◆ **THE DATA**:
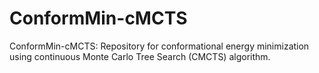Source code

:# ConformMin-cMCTS
ConformMin-cMCTS: Repository for conformational energy minimization using continuous Monte Carlo Tree Search (CMCTS) algorithm.
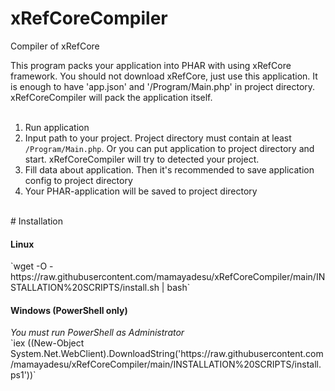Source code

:# xRefCoreCompiler
Compiler of xRefCore

This program packs your application into PHAR with using xRefCore framework. You should not download xRefCore, just use this application. It is enough to have 'app.json' and '/Program/Main.php' in project directory. xRefCoreCompiler will pack the application itself.<br><br>

1. Run application<br>
2. Input path to your project. Project directory must contain at least `/Program/Main.php`. Or you can put application to project directory and start. xRefCoreCompiler will try to detected your project.<br>
3. Fill data about application. Then it's recommended to save application config to project directory<br>
4. Your PHAR-application will be saved to project directory<br>
<br>
# Installation
<h4>Linux</h4>
`wget -O - https://raw.githubusercontent.com/mamayadesu/xRefCoreCompiler/main/INSTALLATION%20SCRIPTS/install.sh | bash`
<h4>Windows (PowerShell only)</h4>
<i>You must run PowerShell as Administrator</i><br>
`iex ((New-Object System.Net.WebClient).DownloadString('https://raw.githubusercontent.com/mamayadesu/xRefCoreCompiler/main/INSTALLATION%20SCRIPTS/install.ps1'))`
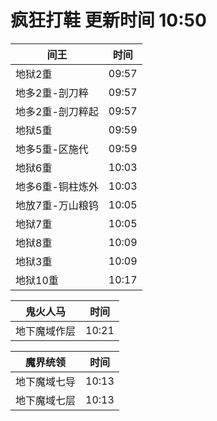 # 疯狂打鞋 更新时间 10:50

| 间王   | 时间    |
|--------|-------|
| 地狱2重 | 09:57 |
| 地多2重-剖刀粹 | 09:57 |
| 地多2重-剖刀粹起 | 09:57 |
| 地狱5重 | 09:59 |
| 地多5重-区施代 | 09:59 |
| 地狱6重 | 10:03 |
| 地多6重-铜柱炼外 | 10:03 |
| 地放7重-万山粮钨 | 10:05 |
| 地狱7重 | 10:05 |
| 地狱8重 | 10:09 |
| 地狱3重 | 10:09 |
| 地狱10重 | 10:17 |

| 鬼火人马   | 时间    |
|--------|-------|
| 地下魔域作层 | 10:21 |

| 魔界统领   | 时间    |
|--------|-------|
| 地下魔域七导 | 10:13 |
| 地下魔域七层 | 10:13 |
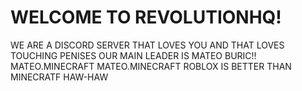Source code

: # WELCOME TO REVOLUTIONHQ!
WE ARE A DISCORD SERVER THAT LOVES YOU AND THAT LOVES TOUCHING PENISES
OUR MAIN LEADER IS MATEO BURIC!!
MATEO.MINECRAFT
MATEO.MINECRAFT
ROBLOX IS BETTER THAN MINECRATF HAW-HAW
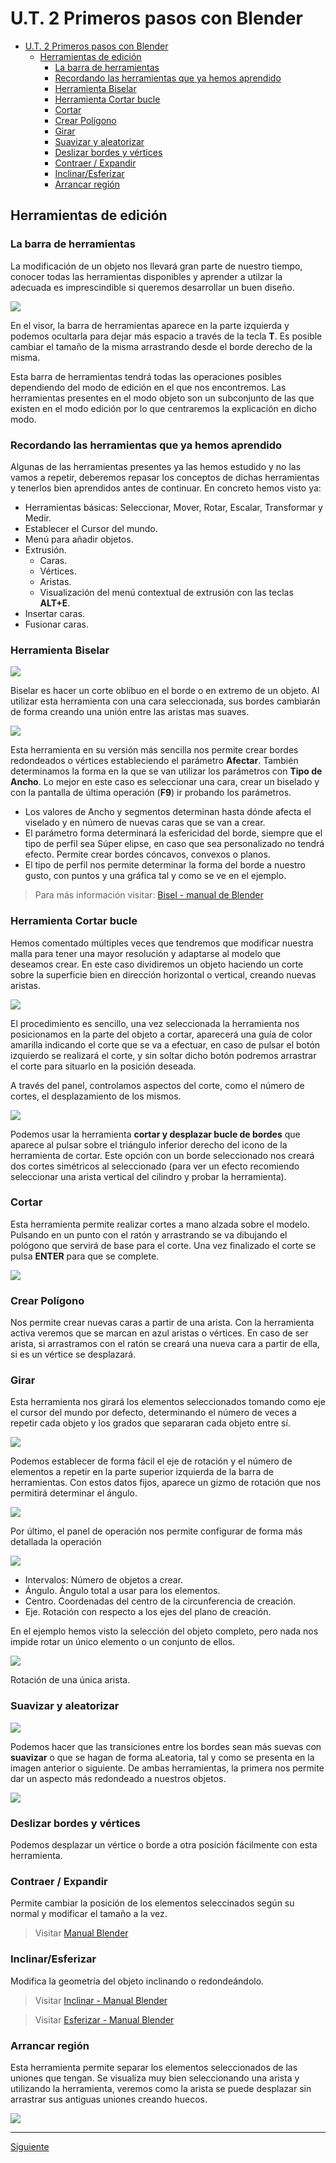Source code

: ﻿# U.T. 2 Primeros pasos con Blender
- [U.T. 2 Primeros pasos con Blender](#ut-2-primeros-pasos-con-blender)
  - [Herramientas de edición](#herramientas-de-edición)
    - [La barra de herramientas](#la-barra-de-herramientas)
    - [Recordando las herramientas que ya hemos aprendido](#recordando-las-herramientas-que-ya-hemos-aprendido)
    - [Herramienta Biselar](#herramienta-biselar)
    - [Herramienta Cortar bucle](#herramienta-cortar-bucle)
    - [Cortar](#cortar)
    - [Crear Polígono](#crear-polígono)
    - [Girar](#girar)
    - [Suavizar y aleatorizar](#suavizar-y-aleatorizar)
    - [Deslizar bordes y vértices](#deslizar-bordes-y-vértices)
    - [Contraer / Expandir](#contraer--expandir)
    - [Inclinar/Esferizar](#inclinaresferizar)
    - [Arrancar región](#arrancar-región)
## Herramientas de edición
### La barra de herramientas
La modificación de un objeto nos llevará gran parte de nuestro tiempo, conocer todas las herramientas disponibles y aprender a utilzar la adecuada es imprescindible si queremos desarrollar un buen diseño.

![](ut_02_029.png)

En el visor, la barra de herramientas aparece en la parte izquierda y podemos ocultarla para dejar más espacio a través de la tecla **T**. Es posible cambiar el tamaño de la misma arrastrando desde el borde derecho de la misma.

Esta barra de herramientas tendrá todas las operaciones posibles dependiendo del modo de edición en el que nos encontremos. Las herramientas presentes en el modo objeto son un subconjunto de las que existen en el modo edición por lo que centraremos la explicación en dicho modo.


### Recordando las herramientas que ya hemos aprendido
Algunas de las herramientas presentes ya las hemos estudido y no las vamos a repetir, deberemos repasar los conceptos de dichas herramientas y tenerlos bien aprendidos antes de continuar. En concreto hemos visto ya:
- Herramientas básicas: Seleccionar, Mover, Rotar, Escalar, Transformar y Medir.
- Establecer el Cursor del mundo.
- Menú para añadir objetos.
- Extrusión.
  - Caras.
  - Vértices.
  - Aristas.
  - Visualización del menú contextual de extrusión con las teclas **ALT+E**.
- Insertar caras.
- Fusionar caras.
### Herramienta Biselar
![](ut_02_030.png)

Biselar es hacer un corte oblíbuo en el borde o en extremo de un objeto. Al utilizar esta herramienta con una cara seleccionada, sus bordes cambiarán de forma creando una unión entre las aristas mas suaves.

![](ut_02_031.png)

Esta herramienta en su versión más sencilla nos permite crear bordes redondeados o vértices estableciendo el parámetro **Afectar**. También determinamos la forma en la que se van utilizar los parámetros con **Tipo de Ancho**. Lo mejor en este caso es seleccionar una cara, crear un biselado y con la pantalla de última operación (**F9**) ir probando los parámetros.
- Los valores de Ancho y segmentos determinan hasta dónde afecta el viselado y en número de nuevas caras que se van a crear.
- El parámetro forma determinará la esfericidad del borde, siempre que el tipo de perfil sea Súper elipse, en caso que sea personalizado no tendrá efecto. Permite crear bordes cóncavos, convexos o planos.
- El tipo de perfil nos permite determinar la forma del borde a nuestro gusto, con puntos y una gráfica tal y como se ve en el ejemplo.

>Para más información visitar: [Bisel - manual de Blender](https://docs.blender.org/manual/es/3.2/modeling/meshes/editing/edge/bevel.html)

### Herramienta Cortar bucle
Hemos comentado múltiples veces que tendremos que modificar nuestra malla para tener una mayor resolución y adaptarse al modelo que deseamos crear. En este caso dividiremos un objeto haciendo un corte sobre la superficie bien en dirección horizontal o vertical, creando nuevas aristas.

![](ut_02_032.png)

El procedimiento es sencillo, una vez seleccionada la herramienta nos posicionamos en la parte del objeto a cortar, aparecerá una guía de color amarilla indicando el corte que se va a efectuar, en caso de pulsar el botón izquierdo se realizará el corte, y sin soltar dicho botón podremos arrastrar el corte para situarlo en la posición deseada.

A través del panel, controlamos aspectos del corte, como el número de cortes, el desplazamiento de los mismos.

![](ut_02_033.png)

Podemos usar la herramienta **cortar y desplazar bucle de bordes** que aparece al pulsar sobre el triángulo inferior derecho del icono de la herramienta de cortar. Este opción con un borde seleccionado nos creará dos cortes simétricos al seleccionado (para ver un efecto recomiendo seleccionar una arista vertical del cilindro y probar la herramienta).

### Cortar
Esta herramienta permite realizar cortes a mano alzada sobre el modelo. Pulsando en un punto con el ratón y arrastrando se va dibujando el pológono que servirá de base para el corte. Una vez finalizado el corte se pulsa **ENTER** para que se complete.

![](ut_02_034.png)

### Crear Polígono
Nos permite crear nuevas caras a partir de una arista. Con la herramienta activa veremos que se marcan en azul aristas o vértices. En caso de ser arista, si arrastramos con el ratón se creará una nueva cara a partir de ella, si es un vértice se desplazará.

### Girar
Esta herramienta nos girará los elementos seleccionados tomando como eje el cursor del mundo por defecto, determinando el número de veces a repetir cada objeto y los grados que separaran cada objeto entre sí.

![](ut_02_035.png)

Podemos establecer de forma fácil el eje de rotación y el número de elementos a repetir en la parte superior izquierda de la barra de herramientas. Con estos datos fijos, aparece un gizmo de rotación que nos permitirá determinar el ángulo.

![](ut_02_036.png)

Por último, el panel de operación nos permite configurar de forma más detallada la operación

![](ut_02_037.png)

- Intervalos: Número de objetos a crear.
- Ángulo. Ángulo total a usar para los elementos.
- Centro. Coordenadas del centro de la circunferencia de creación.
- Eje. Rotación con respecto a los ejes del plano de creación.

En el ejemplo hemos visto la selección del objeto completo, pero nada nos impide rotar un único elemento o un conjunto de ellos.

![](ut_02_038.png)

Rotación de una única arista.

### Suavizar y aleatorizar
![](ut_02_039.png)

Podemos hacer que las transiciones entre los bordes sean más suevas con **suavizar** o que se hagan de forma aLeatoria, tal y como se presenta en la imagen anterior o siguiente. De ambas herramientas, la primera nos permite dar un aspecto más redondeado a nuestros objetos.

![](ut_02_040.png)

### Deslizar bordes y vértices
Podemos desplazar un vértice o borde a otra posición fácilmente con esta herramienta.

### Contraer / Expandir
Permite cambiar la posición de los elementos seleccinados según su normal y modificar el tamaño a la vez.

>Visitar [Manual Blender](https://docs.blender.org/manual/es/3.2/modeling/meshes/editing/mesh/transform/shrink-fatten.html)

### Inclinar/Esferizar
Modifica la geometría del objeto inclinando o redondeándolo.

>Visitar [Inclinar - Manual Blender](https://docs.blender.org/manual/es/3.2/modeling/meshes/editing/mesh/transform/shear.html)

>Visitar [Esferizar - Manual Blender](https://docs.blender.org/manual/es/3.2/modeling/meshes/editing/mesh/transform/to_sphere.html)

### Arrancar región
Esta herramienta permite separar los elementos seleccionados de las uniones que tengan. Se visualiza muy bien seleccionando una arista y utilizando la herramienta, veremos como la arista se puede desplazar sin arrastrar sus antiguas uniones creando huecos.

![](ut_02_041.png)

---
[Siguiente](ut_2_04.md)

◆ **PROBLEM**:
Please tally the lines above that contain "manual" and report nothing but the total.

◆ **ANSWER**:
4